> _What the exercise asks_: Gather the lines below that include the string "Shield", copying each in full.

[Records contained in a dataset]
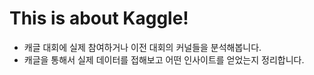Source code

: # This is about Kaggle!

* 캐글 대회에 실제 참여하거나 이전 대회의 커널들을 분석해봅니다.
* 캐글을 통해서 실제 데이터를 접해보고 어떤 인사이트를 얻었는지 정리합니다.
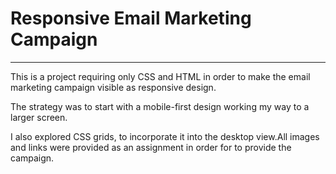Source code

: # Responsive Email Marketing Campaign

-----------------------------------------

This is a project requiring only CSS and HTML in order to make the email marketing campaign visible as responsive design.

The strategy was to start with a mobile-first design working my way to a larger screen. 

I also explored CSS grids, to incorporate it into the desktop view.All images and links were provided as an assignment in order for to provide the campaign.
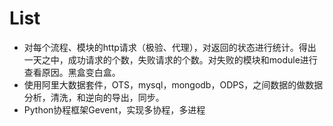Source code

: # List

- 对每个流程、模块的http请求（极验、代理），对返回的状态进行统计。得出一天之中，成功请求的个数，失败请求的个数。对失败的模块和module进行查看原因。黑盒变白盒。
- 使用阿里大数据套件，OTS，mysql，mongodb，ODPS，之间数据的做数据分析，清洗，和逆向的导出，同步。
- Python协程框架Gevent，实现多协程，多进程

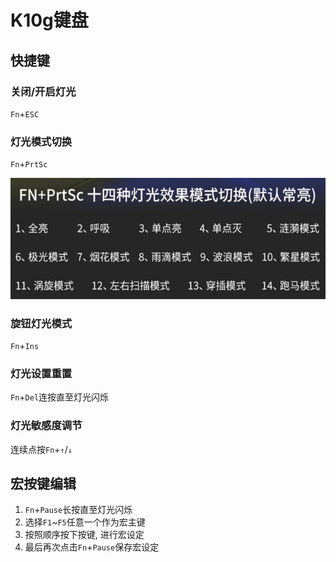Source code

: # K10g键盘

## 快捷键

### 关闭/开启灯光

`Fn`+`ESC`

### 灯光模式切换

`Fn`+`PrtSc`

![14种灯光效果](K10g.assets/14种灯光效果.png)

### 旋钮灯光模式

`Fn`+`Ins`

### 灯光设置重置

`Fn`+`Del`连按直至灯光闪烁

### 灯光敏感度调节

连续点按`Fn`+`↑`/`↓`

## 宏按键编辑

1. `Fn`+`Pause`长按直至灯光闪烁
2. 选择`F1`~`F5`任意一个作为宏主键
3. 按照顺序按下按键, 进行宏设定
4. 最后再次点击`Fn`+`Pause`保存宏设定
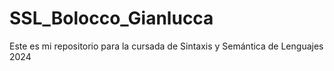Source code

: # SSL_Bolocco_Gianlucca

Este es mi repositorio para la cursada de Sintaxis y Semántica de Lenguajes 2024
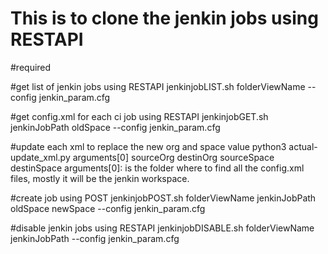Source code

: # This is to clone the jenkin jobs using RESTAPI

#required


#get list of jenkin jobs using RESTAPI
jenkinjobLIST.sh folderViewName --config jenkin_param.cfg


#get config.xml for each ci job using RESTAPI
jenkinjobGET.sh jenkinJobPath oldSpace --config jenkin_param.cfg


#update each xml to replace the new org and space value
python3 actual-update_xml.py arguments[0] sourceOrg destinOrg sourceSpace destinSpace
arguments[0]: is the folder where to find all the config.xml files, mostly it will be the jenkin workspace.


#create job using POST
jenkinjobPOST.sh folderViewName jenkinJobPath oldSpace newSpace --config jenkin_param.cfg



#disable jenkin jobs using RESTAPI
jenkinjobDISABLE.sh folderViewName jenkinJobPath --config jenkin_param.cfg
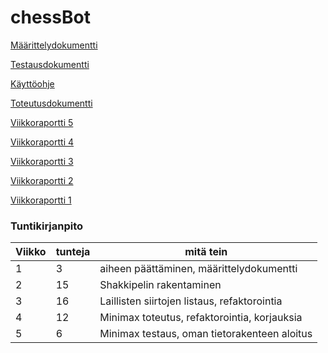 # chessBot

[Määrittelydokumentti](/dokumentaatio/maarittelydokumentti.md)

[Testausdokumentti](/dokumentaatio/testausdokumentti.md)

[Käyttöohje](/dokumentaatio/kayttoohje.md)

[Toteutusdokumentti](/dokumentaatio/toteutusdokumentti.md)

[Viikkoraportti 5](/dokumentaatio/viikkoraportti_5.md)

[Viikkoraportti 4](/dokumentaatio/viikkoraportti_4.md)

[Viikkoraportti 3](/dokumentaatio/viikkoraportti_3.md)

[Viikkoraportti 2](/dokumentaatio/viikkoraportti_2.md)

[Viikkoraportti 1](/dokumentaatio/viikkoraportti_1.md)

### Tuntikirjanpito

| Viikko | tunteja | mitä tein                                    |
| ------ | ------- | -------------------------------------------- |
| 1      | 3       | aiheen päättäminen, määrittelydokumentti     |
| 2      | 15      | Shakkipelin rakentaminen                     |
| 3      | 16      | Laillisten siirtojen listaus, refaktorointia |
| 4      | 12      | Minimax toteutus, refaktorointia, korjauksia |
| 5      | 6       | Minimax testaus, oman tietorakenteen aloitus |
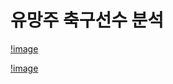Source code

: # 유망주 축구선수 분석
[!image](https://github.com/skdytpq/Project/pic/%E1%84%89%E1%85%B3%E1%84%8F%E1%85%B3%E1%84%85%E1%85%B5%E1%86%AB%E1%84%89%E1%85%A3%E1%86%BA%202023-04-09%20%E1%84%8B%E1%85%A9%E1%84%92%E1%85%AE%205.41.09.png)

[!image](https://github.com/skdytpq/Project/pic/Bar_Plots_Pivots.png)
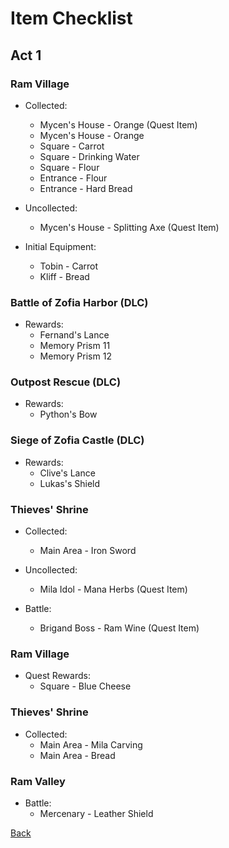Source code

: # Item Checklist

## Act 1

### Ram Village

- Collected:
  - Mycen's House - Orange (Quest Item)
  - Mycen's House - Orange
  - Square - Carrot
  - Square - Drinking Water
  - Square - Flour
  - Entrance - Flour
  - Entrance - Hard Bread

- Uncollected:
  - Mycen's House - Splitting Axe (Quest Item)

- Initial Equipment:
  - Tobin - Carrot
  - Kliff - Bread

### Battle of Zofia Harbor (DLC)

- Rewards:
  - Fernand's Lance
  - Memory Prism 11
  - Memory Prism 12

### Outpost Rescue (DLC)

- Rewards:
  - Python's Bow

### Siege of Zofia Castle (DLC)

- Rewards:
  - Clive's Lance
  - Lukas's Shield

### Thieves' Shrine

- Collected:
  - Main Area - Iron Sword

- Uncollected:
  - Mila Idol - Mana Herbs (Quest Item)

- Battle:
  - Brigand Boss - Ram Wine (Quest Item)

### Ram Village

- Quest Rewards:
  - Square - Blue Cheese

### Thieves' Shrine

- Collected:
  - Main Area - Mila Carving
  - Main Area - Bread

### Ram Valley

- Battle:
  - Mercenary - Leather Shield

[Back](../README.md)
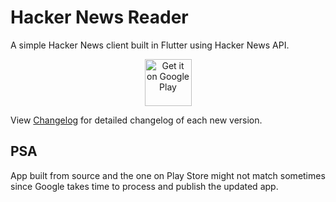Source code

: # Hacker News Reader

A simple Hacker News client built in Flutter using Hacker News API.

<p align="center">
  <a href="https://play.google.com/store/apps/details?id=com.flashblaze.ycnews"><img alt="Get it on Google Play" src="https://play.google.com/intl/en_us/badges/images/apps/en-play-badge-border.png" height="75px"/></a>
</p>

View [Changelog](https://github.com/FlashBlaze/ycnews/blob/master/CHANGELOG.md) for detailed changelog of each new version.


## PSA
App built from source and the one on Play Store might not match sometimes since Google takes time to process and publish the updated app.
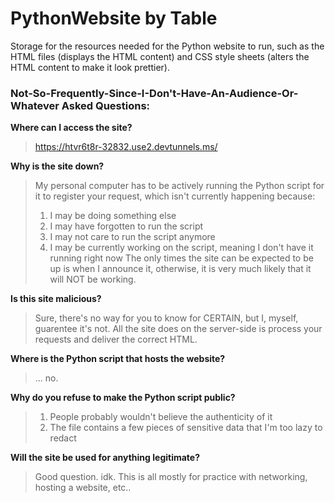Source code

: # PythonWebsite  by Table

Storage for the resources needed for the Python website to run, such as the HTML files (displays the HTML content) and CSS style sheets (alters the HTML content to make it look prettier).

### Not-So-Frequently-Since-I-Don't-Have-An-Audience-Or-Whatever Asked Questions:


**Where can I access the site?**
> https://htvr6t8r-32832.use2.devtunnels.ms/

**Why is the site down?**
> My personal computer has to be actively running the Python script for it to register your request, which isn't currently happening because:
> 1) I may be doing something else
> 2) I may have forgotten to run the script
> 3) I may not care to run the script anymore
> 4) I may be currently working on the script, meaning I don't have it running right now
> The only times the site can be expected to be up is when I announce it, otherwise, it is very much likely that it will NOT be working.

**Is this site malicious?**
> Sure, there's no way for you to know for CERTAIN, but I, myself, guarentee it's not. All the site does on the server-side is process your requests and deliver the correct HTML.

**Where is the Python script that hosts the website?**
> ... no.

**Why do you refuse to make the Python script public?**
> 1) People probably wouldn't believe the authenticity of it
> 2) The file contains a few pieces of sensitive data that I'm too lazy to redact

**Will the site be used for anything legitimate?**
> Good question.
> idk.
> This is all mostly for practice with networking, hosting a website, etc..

> _Result of the exercise_:
  - Lukas's Shield
  - Mercenary - Leather Shield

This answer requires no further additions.